Başka bir kaynakta Mustafa Kemal’in talimatı üzerine mebus yapılmak üzere araştırıldığı, ancak yeterince çalışma yapılamayınca bulunamadığı, “ölmüş” dendiği, Mustafa Kemal ‘in çok üzüldüğü ancak o esnada Anadolu ‘da bir askeri hastanede (bazı kayıtlarda Yalova) Albay rütbesi ile başhekimlik görevinde bulunduğu belirtilmektedir. (M.Müfit KANSU).
Başka bir kaynakta kendisine ulaşılan dönemde Mustafa Kemal’in Milletvekilliği teklifi gönderdiği, bu teklif üzerine ”Paşamın ellerinden öperim” deyip ”Kendisine söyleyin burada ülkeme daha yararlı oluyorum” dediği, Bu yanıt kendisine aktarıldığı zaman Mustafa Kemal ‘in gururla ve keyifle gülümseyerek ”Ben o değerli çocuktan böyle bir cevap bekliyordum” dediği de aktarılmaktadır. (Toktamış ATEŞ, Cumhuriyet 4 Eylül 1999) .
Mustafa Kemal ATATÜRK’ e bir toplantıda Söylev ‘in sonundaki o ünlü sözüne ithafen
“Paşam, koca ülkeyi gençlere nasıl emanet ettiniz?” diye bir soru yöneltilir.
ATATÜRK bu soruya çok güzel bir cevap verir: ”Ben Milli Mücadele’ye çıktığımda ordunun da halini gördüm, saltanatın da.
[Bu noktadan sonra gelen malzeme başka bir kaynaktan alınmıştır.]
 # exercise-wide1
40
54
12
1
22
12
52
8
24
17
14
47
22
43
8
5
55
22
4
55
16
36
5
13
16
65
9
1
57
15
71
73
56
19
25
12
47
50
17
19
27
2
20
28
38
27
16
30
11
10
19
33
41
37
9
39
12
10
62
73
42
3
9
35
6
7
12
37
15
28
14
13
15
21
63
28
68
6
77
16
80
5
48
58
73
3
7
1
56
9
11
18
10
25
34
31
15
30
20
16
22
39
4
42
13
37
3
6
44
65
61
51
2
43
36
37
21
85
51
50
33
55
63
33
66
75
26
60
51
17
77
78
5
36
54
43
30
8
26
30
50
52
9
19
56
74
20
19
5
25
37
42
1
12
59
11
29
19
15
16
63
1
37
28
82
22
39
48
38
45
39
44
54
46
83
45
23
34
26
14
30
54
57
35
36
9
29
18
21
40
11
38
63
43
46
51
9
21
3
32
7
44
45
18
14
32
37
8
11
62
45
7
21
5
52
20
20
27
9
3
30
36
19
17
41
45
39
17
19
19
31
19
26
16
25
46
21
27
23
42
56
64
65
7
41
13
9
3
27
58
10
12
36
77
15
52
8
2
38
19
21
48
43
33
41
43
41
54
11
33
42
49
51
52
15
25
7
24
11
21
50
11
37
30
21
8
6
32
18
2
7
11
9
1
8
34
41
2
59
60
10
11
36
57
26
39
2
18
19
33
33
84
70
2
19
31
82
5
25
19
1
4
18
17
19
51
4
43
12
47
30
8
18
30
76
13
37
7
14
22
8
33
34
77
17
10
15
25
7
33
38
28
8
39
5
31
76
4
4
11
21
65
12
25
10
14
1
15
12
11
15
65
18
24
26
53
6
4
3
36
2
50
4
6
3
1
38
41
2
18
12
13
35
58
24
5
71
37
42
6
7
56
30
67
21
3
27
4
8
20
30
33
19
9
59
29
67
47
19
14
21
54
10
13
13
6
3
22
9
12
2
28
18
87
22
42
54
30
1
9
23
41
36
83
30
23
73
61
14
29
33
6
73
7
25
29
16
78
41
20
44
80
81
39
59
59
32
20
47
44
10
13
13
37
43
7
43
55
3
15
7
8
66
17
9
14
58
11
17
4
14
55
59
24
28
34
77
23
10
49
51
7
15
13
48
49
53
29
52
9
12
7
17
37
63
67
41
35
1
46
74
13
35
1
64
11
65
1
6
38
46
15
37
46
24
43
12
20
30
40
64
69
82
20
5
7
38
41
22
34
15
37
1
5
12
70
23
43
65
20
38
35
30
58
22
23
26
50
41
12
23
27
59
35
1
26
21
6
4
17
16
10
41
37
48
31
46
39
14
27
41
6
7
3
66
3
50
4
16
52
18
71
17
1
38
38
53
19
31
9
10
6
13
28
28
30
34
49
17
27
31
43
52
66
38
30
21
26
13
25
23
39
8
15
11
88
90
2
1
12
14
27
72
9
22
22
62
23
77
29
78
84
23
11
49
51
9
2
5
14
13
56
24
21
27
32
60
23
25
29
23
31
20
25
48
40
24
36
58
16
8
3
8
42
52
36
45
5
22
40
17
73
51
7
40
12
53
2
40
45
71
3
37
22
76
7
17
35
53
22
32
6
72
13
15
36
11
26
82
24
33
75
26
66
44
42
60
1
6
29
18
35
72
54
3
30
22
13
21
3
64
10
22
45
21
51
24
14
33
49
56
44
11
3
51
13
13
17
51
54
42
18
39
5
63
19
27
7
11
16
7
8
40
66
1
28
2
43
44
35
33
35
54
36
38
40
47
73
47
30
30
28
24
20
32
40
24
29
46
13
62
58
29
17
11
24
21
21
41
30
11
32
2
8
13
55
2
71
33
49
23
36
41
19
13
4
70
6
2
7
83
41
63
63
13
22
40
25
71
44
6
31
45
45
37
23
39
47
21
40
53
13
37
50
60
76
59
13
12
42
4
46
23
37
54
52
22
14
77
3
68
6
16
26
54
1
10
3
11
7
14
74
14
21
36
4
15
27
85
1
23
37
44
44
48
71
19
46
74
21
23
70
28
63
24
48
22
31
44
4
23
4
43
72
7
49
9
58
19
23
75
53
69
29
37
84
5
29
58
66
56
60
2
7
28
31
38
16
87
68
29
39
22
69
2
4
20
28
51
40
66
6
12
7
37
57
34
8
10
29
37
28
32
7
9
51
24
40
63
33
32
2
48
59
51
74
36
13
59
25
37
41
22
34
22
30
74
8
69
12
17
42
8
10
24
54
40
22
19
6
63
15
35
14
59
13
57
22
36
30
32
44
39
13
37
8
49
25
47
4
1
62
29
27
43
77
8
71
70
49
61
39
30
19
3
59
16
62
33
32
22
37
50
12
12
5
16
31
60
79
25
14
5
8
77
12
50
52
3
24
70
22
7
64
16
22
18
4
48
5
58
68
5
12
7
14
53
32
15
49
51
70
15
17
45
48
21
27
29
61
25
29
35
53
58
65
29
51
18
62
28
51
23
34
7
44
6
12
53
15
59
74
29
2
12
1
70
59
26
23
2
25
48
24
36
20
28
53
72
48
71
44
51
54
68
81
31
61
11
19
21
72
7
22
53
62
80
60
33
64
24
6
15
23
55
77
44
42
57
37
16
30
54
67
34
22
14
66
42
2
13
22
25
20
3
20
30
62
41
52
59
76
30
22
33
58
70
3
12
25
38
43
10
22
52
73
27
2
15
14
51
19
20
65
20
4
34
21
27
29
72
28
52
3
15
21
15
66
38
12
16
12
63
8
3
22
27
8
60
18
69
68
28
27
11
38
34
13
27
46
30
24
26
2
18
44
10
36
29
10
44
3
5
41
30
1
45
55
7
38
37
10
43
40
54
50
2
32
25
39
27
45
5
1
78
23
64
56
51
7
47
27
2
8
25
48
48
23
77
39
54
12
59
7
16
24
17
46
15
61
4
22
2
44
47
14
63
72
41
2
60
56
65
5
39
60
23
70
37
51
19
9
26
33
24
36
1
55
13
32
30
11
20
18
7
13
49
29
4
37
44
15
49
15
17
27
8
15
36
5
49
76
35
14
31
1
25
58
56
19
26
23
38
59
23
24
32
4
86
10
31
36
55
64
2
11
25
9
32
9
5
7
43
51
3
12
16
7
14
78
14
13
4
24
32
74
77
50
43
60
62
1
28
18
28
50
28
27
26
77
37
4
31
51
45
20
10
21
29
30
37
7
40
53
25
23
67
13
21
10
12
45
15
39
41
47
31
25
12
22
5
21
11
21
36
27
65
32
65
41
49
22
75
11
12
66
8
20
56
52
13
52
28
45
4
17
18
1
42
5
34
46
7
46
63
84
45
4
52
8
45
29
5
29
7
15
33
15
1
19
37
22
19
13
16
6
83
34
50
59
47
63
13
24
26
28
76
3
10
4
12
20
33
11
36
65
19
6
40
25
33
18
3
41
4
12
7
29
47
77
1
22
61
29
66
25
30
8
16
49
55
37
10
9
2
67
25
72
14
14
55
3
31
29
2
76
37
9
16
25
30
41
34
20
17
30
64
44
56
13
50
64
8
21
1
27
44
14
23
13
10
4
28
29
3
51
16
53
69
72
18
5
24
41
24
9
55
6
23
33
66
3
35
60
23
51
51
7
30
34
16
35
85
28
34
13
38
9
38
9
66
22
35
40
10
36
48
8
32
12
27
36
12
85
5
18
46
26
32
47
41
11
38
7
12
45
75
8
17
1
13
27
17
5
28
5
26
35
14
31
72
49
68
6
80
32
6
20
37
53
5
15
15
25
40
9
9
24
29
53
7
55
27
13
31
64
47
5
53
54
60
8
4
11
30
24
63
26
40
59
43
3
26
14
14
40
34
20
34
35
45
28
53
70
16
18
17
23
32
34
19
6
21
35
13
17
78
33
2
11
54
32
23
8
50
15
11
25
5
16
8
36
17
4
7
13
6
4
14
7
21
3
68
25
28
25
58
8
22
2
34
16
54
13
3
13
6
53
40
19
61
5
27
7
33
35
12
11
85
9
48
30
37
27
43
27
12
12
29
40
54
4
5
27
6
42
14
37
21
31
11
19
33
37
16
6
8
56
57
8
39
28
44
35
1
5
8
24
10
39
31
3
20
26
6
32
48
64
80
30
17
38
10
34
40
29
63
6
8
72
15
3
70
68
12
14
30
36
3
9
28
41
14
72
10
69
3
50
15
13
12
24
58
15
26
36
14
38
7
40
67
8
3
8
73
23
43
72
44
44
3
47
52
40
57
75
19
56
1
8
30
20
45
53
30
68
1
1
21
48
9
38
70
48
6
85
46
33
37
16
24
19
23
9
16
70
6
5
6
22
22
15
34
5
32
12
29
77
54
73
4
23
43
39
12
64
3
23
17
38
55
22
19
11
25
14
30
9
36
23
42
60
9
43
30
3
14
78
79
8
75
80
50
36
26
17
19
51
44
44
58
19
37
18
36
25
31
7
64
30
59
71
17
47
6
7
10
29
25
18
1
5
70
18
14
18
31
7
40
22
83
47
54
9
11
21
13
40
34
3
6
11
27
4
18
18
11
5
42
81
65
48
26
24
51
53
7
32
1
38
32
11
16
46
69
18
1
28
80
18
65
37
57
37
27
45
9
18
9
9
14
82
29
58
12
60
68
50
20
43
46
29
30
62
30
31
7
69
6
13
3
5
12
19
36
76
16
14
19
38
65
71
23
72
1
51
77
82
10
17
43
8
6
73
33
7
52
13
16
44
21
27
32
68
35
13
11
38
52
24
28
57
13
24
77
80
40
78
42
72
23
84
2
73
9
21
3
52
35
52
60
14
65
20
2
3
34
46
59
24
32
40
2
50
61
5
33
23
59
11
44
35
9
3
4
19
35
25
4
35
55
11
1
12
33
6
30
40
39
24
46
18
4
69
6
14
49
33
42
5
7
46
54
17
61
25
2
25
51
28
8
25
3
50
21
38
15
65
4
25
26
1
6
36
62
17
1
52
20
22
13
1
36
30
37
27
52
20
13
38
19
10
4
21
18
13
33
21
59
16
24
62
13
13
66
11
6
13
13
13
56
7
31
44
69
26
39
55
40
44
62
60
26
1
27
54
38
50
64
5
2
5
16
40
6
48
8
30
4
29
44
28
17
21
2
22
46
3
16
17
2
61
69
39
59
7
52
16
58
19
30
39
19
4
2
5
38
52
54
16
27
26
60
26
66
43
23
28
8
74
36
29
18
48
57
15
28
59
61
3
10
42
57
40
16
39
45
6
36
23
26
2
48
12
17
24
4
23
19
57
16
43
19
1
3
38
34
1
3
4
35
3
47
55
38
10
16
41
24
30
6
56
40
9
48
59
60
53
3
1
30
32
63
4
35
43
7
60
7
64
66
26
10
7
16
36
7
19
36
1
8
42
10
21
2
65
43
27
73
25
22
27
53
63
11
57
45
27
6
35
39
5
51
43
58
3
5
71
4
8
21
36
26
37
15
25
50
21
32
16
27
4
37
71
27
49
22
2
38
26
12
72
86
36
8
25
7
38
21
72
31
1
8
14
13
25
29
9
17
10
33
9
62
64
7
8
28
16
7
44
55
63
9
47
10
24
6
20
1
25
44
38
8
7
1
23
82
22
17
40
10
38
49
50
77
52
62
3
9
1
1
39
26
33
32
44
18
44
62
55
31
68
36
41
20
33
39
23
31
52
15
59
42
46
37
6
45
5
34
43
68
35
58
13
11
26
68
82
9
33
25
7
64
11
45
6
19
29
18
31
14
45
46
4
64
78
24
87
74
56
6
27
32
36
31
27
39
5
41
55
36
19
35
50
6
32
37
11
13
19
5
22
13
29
Bir de bağımsızlık ışığı gözünden parlayan Dr. Hikmet’i “ der.
Cumhuriyetin ilanından sonra ”BORAN” soyadını alır. Öğrenciliğinde ve Cumhuriyetin ilanından sonra tatillerde Savaştepe’ye sık sık geldiği, İstiklal mahallesindeki evlerinde kaldığı bilinmektedir.
Görev aşkı ile Tabip Yarbay olarak Sarıkamış’ta görevliyken aşırı soğuk hava ve kara rağmen özverili çalışması, karda mahsur kalan askerlere ulaşmaya çalışırken ciğerlerini üşütmesi nedeniyle vereme yakalanması sonucu erken denecek yaşta, 46 yaşında veremden ölür.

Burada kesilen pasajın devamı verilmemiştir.